## What needs to be done
Each entry below must be repeated exactly, with pictures left out.

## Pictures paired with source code
________________________
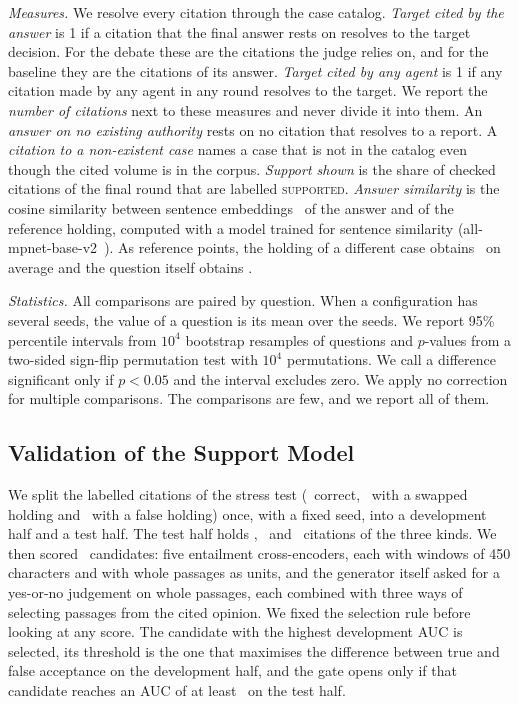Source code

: \documentclass[conference]{IEEEtran}
\begin{document}
\emph{Measures.} We resolve every citation through the case catalog. \emph{Target cited by the answer} is 1 if a citation that the final answer rests on resolves to the target decision. For the debate these are the citations the judge relies on, and for the baseline they are the citations of its answer. \emph{Target cited by any agent} is 1 if any citation made by any agent in any round resolves to the target. We report the \emph{number of citations} next to these measures and never divide it into them. An \emph{answer on no existing authority} rests on no citation that resolves to a report. A \emph{citation to a non-existent case} names a case that is not in the catalog even though the cited volume is in the corpus. \emph{Support shown} is the share of checked citations of the final round that are labelled \textsc{supported}. \emph{Answer similarity} is the cosine similarity between sentence embeddings~\cite{sbert} of the answer and of the reference holding, computed with a model trained for sentence similarity (all-mpnet-base-v2~\cite{mpnet}). As reference points, the holding of a different case obtains \ResPaSimFloor\ on average and the question itself obtains \ResPaSimQuestion.

\emph{Statistics.} All comparisons are paired by question. When a configuration has several seeds, the value of a question is its mean over the seeds. We report 95\% percentile intervals from $10^4$ bootstrap resamples of questions and $p$-values from a two-sided sign-flip permutation test with $10^4$ permutations. We call a difference significant only if $p < 0.05$ and the interval excludes zero. We apply no correction for multiple comparisons. The comparisons are few, and we report all of them.

\subsection{Validation of the Support Model}\label{sec:validation}
We split the labelled citations of the stress test (\ResStressCorrectN\ correct, \ResStressMisattrN\ with a swapped holding and \ResStressCaseholdN\ with a false holding) once, with a fixed seed, into a development half and a test half. The test half holds \ResGateTestSetCorrect, \ResGateTestSetSwapped\ and \ResGateTestSetFalse\ citations of the three kinds. We then scored \ResGateCandidates\ candidates: five entailment cross-encoders, each with windows of 450 characters and with whole passages as units, and the generator itself asked for a yes-or-no judgement on whole passages, each combined with three ways of selecting passages from the cited opinion. We fixed the selection rule before looking at any score. The candidate with the highest development AUC is selected, its threshold is the one that maximises the difference between true and false acceptance on the development half, and the gate opens only if that candidate reaches an AUC of at least \ResGateRequiredAUC\ on the test half.
\end{document}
________________________
## Task solution
Source code

: \documentclass[conference]{IEEEtran}
\begin{document}
\emph{Measures.} We resolve every citation through the case catalog. \emph{Target cited by the answer} is 1 if a citation that the final answer rests on resolves to the target decision. For the debate these are the citations the judge relies on, and for the baseline they are the citations of its answer. \emph{Target cited by any agent} is 1 if any citation made by any agent in any round resolves to the target. We report the \emph{number of citations} next to these measures and never divide it into them. An \emph{answer on no existing authority} rests on no citation that resolves to a report. A \emph{citation to a non-existent case} names a case that is not in the catalog even though the cited volume is in the corpus. \emph{Support shown} is the share of checked citations of the final round that are labelled \textsc{supported}. \emph{Answer similarity} is the cosine similarity between sentence embeddings~\cite{sbert} of the answer and of the reference holding, computed with a model trained for sentence similarity (all-mpnet-base-v2~\cite{mpnet}). As reference points, the holding of a different case obtains \ResPaSimFloor\ on average and the question itself obtains \ResPaSimQuestion.

\emph{Statistics.} All comparisons are paired by question. When a configuration has several seeds, the value of a question is its mean over the seeds. We report 95\% percentile intervals from $10^4$ bootstrap resamples of questions and $p$-values from a two-sided sign-flip permutation test with $10^4$ permutations. We call a difference significant only if $p < 0.05$ and the interval excludes zero. We apply no correction for multiple comparisons. The comparisons are few, and we report all of them.

\subsection{Validation of the Support Model}\label{sec:validation}
We split the labelled citations of the stress test (\ResStressCorrectN\ correct, \ResStressMisattrN\ with a swapped holding and \ResStressCaseholdN\ with a false holding) once, with a fixed seed, into a development half and a test half. The test half holds \ResGateTestSetCorrect, \ResGateTestSetSwapped\ and \ResGateTestSetFalse\ citations of the three kinds. We then scored \ResGateCandidates\ candidates: five entailment cross-encoders, each with windows of 450 characters and with whole passages as units, and the generator itself asked for a yes-or-no judgement on whole passages, each combined with three ways of selecting passages from the cited opinion. We fixed the selection rule before looking at any score. The candidate with the highest development AUC is selected, its threshold is the one that maximises the difference between true and false acceptance on the development half, and the gate opens only if that candidate reaches an AUC of at least \ResGateRequiredAUC\ on the test half.
\end{document}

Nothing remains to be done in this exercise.